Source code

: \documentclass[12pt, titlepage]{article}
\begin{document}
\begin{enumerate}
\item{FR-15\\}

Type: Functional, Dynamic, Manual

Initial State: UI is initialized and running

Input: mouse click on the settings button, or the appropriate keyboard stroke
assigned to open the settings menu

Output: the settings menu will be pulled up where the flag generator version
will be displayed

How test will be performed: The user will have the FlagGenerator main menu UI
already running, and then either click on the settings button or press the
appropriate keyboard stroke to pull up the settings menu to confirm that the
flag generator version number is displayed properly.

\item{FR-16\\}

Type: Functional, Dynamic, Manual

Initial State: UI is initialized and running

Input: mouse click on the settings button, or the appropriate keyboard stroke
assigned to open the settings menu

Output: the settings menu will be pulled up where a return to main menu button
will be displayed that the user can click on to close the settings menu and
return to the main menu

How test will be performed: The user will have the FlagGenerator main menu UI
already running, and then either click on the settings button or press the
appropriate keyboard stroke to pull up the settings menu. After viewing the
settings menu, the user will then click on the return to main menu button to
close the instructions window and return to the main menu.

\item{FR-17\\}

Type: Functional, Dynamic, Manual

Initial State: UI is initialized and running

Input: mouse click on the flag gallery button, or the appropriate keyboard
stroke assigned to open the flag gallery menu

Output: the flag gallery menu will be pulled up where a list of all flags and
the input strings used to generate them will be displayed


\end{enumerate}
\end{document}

- - - - - - -

All of the entries above should be written out again exactly.

Source code

: \documentclass[12pt, titlepage]{article}
\begin{document}
\begin{enumerate}
\item{FR-15\\}

Type: Functional, Dynamic, Manual

Initial State: UI is initialized and running

Input: mouse click on the settings button, or the appropriate keyboard stroke
assigned to open the settings menu

Output: the settings menu will be pulled up where the flag generator version
will be displayed

How test will be performed: The user will have the FlagGenerator main menu UI
already running, and then either click on the settings button or press the
appropriate keyboard stroke to pull up the settings menu to confirm that the
flag generator version number is displayed properly.

\item{FR-16\\}

Type: Functional, Dynamic, Manual

Initial State: UI is initialized and running

Input: mouse click on the settings button, or the appropriate keyboard stroke
assigned to open the settings menu

Output: the settings menu will be pulled up where a return to main menu button
will be displayed that the user can click on to close the settings menu and
return to the main menu

How test will be performed: The user will have the FlagGenerator main menu UI
already running, and then either click on the settings button or press the
appropriate keyboard stroke to pull up the settings menu. After viewing the
settings menu, the user will then click on the return to main menu button to
close the instructions window and return to the main menu.

\item{FR-17\\}

Type: Functional, Dynamic, Manual

Initial State: UI is initialized and running

Input: mouse click on the flag gallery button, or the appropriate keyboard
stroke assigned to open the flag gallery menu

Output: the flag gallery menu will be pulled up where a list of all flags and
the input strings used to generate them will be displayed


\end{enumerate}
\end{document}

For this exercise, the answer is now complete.